ICAO and Singapore formalize MOU to support new aviation professionals
Contributors are not employed, compensated or governed by TD, opinions and statements are from the contributor directly
ICAO Council President Dr. Olumuyiwa Benard Aliu formalized a new Memorandum of Understanding between ICAO and Singapore yesterday, for a new five-year, six million dollar programme which will see 40 new scholarships and 600 new fellowships being made available to young up and coming aviation professionals.
“ICAO is very grateful to Singapore for its leadership on human resources development – particularly through the Singapore Aviation Academy (SAA),” Dr, Alium (below) remarked, “and it is my great honour to be formalizing this new joint ICAO-Singapore programme during the 60th Anniversary of this highly-regarded and very critical training resource for aviation professionals.”
During the remainder of his speech, the ICAO Council President stressed that global air transport sustainability would be critically tied in the years to come to the ability of the aviation sector to assure sufficient numbers of skilled aviation personnel to offset forecast growth and attrition impacts.

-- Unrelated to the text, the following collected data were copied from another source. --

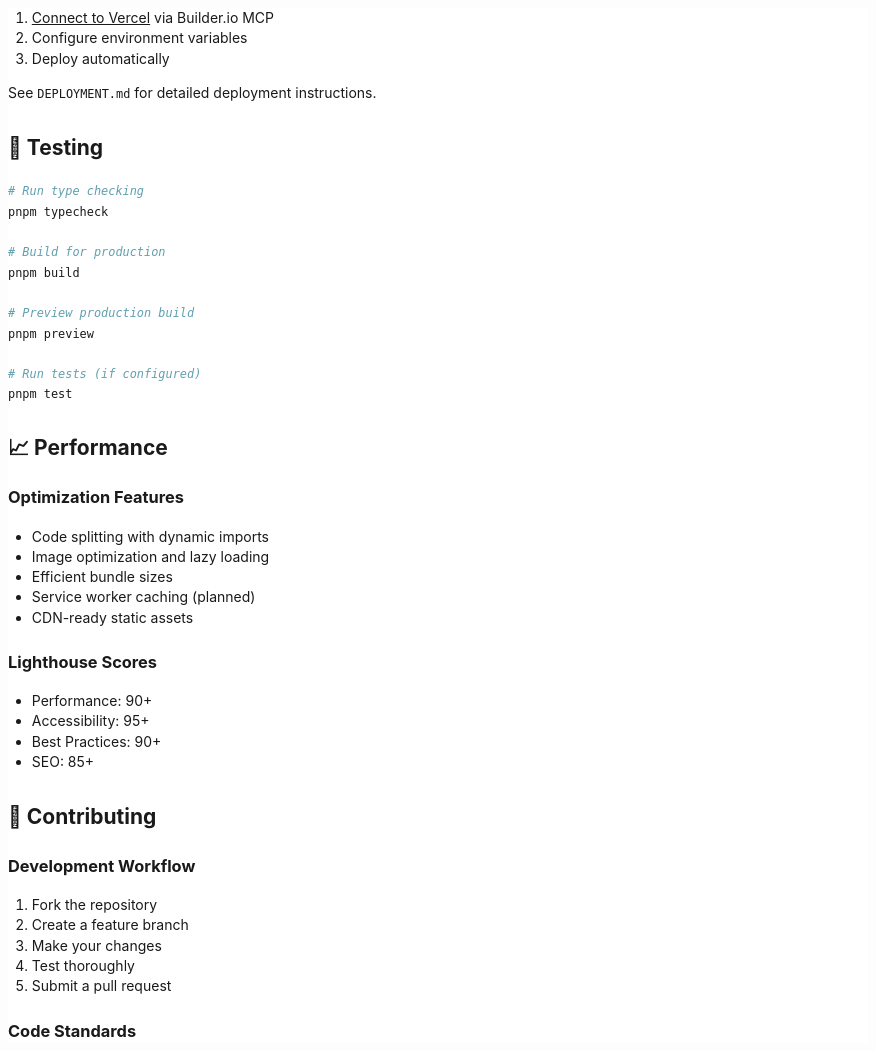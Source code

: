1. [Connect to Vercel](#open-mcp-popover) via Builder.io MCP
2. Configure environment variables
3. Deploy automatically

See `DEPLOYMENT.md` for detailed deployment instructions.

## 🧪 Testing

```bash
# Run type checking
pnpm typecheck

# Build for production
pnpm build

# Preview production build
pnpm preview

# Run tests (if configured)
pnpm test
```

## 📈 Performance

### Optimization Features

- Code splitting with dynamic imports
- Image optimization and lazy loading
- Efficient bundle sizes
- Service worker caching (planned)
- CDN-ready static assets

### Lighthouse Scores

- Performance: 90+
- Accessibility: 95+
- Best Practices: 90+
- SEO: 85+

## 🤝 Contributing

### Development Workflow

1. Fork the repository
2. Create a feature branch
3. Make your changes
4. Test thoroughly
5. Submit a pull request

### Code Standards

“It would be a shame to work so hard together toward the achievement and management of the safest and most efficient air transport network the world has ever seen, only to find that we don’t have enough skilled managers and leaders to operate and regulate it sustainably for future generations,” he remarked.
Through the collective efforts of ICAO, Member States and Industry, 2017 set a record for aviation safety even as air transport carried a record 4.1 billion passengers on 37 million flights. Recognizing the transformational power of aviation to improve the lives of people everywhere, President Aliu told his aviation leader audience that the responsibility to assure air transport would continue to drive sustainable socio-economic benefits rested squarely on their shoulders.

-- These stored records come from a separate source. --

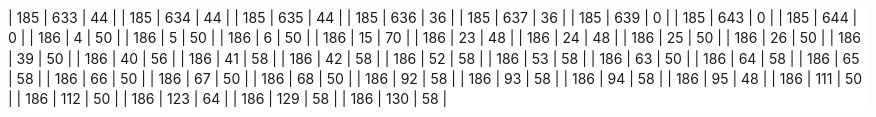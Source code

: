 | 185             | 633                | 44       |
| 185             | 634                | 44       |
| 185             | 635                | 44       |
| 185             | 636                | 36       |
| 185             | 637                | 36       |
| 185             | 639                | 0        |
| 185             | 643                | 0        |
| 185             | 644                | 0        |
| 186             | 4                  | 50       |
| 186             | 5                  | 50       |
| 186             | 6                  | 50       |
| 186             | 15                 | 70       |
| 186             | 23                 | 48       |
| 186             | 24                 | 48       |
| 186             | 25                 | 50       |
| 186             | 26                 | 50       |
| 186             | 39                 | 50       |
| 186             | 40                 | 56       |
| 186             | 41                 | 58       |
| 186             | 42                 | 58       |
| 186             | 52                 | 58       |
| 186             | 53                 | 58       |
| 186             | 63                 | 50       |
| 186             | 64                 | 58       |
| 186             | 65                 | 58       |
| 186             | 66                 | 50       |
| 186             | 67                 | 50       |
| 186             | 68                 | 50       |
| 186             | 92                 | 58       |
| 186             | 93                 | 58       |
| 186             | 94                 | 58       |
| 186             | 95                 | 48       |
| 186             | 111                | 50       |
| 186             | 112                | 50       |
| 186             | 123                | 64       |
| 186             | 129                | 58       |
| 186             | 130                | 58       |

“As our system and its aircraft continue to modernize, becoming greener and more supportive of global climate priorities as they do, we must also do more to ensure our network’s sustainability from all relevant standpoints,” he stressed. “Aviation’s workforce is contracting due to the inevitable demographics of aging populations, lowering birth rates, and other attrition factors, and these challenges to workforce planning are further aggravated by the increasing number of high-tech careers in other industry sectors which compete with aviation for up-and-coming talent.”
ICAO has recently updated its forecasts for three key air transport professions; namely, pilots, air traffic controllers and aircraft technicians. Our preliminary numbers have revealed that no fewer than 620,000 pilots will be needed by 2036 to fly the world’s 100-seat-and-larger aircraft. But even more important than this figure is the fact that no less than 80 percent of these future aviators will be new pilots who are not yet flying today.

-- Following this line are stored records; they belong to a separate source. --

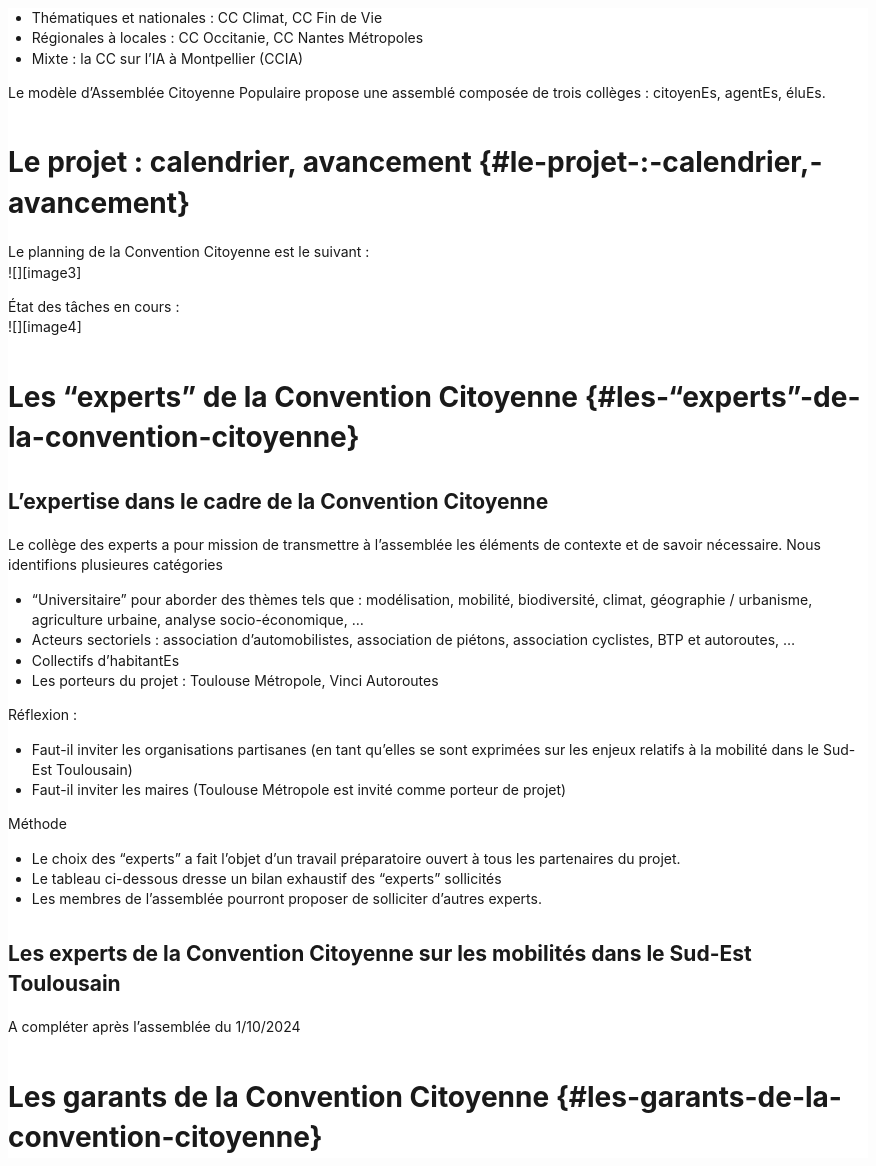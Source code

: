 - Thématiques et nationales : CC Climat, CC Fin de Vie  
- Régionales à locales : CC Occitanie, CC Nantes Métropoles  
- Mixte : la CC sur l’IA à Montpellier (CCIA)

Le modèle d’Assemblée Citoyenne Populaire propose une assemblé composée de trois collèges : citoyenEs, agentEs, éluEs.

# Le projet : calendrier, avancement {#le-projet-:-calendrier,-avancement}

Le planning de la Convention Citoyenne est le suivant :  
![][image3]

État des tâches en cours :  
![][image4]

# Les “experts” de la Convention Citoyenne {#les-“experts”-de-la-convention-citoyenne}

## L’expertise dans le cadre de la Convention Citoyenne

Le collège des experts a pour mission de transmettre à l’assemblée les éléments de contexte et de savoir nécessaire. Nous identifions plusieures catégories

* “Universitaire” pour aborder des thèmes tels que : modélisation, mobilité, biodiversité, climat, géographie / urbanisme, agriculture urbaine, analyse socio-économique, …  
* Acteurs sectoriels : association d’automobilistes, association de piétons, association cyclistes, BTP et autoroutes, …  
* Collectifs d’habitantEs   
* Les porteurs du projet : Toulouse Métropole, Vinci Autoroutes

Réflexion : 

* Faut-il inviter les organisations partisanes (en tant qu’elles se sont exprimées sur les enjeux relatifs à la mobilité dans le Sud-Est Toulousain)  
* Faut-il inviter les maires (Toulouse Métropole est invité comme porteur de projet)

Méthode

* Le choix des “experts” a fait l’objet d’un travail préparatoire ouvert à tous les partenaires du projet.  
* Le tableau ci-dessous dresse un bilan exhaustif des “experts” sollicités  
* Les membres de l’assemblée pourront proposer de solliciter d’autres experts.

## Les experts de la Convention Citoyenne sur les mobilités dans le Sud-Est Toulousain

A compléter après l’assemblée du 1/10/2024

# Les garants de la Convention Citoyenne {#les-garants-de-la-convention-citoyenne}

The story is the same with respect to the future air traffic controllers, maintenance personnel, and other technicians needed, as well as for hundreds of direct and indirect aviation-related career categories which will be impacted by attrition-related trends.
“What this makes clear is that we will need to increase the overall numbers of next generation aviation professionals, and ideally manage their balanced movement between countries and employers,” Dr. Aliu highlighted. “The fact that air transport functions first and foremost as an interconnected network means that all States and regions must be substainably serviced”
Comments are closed.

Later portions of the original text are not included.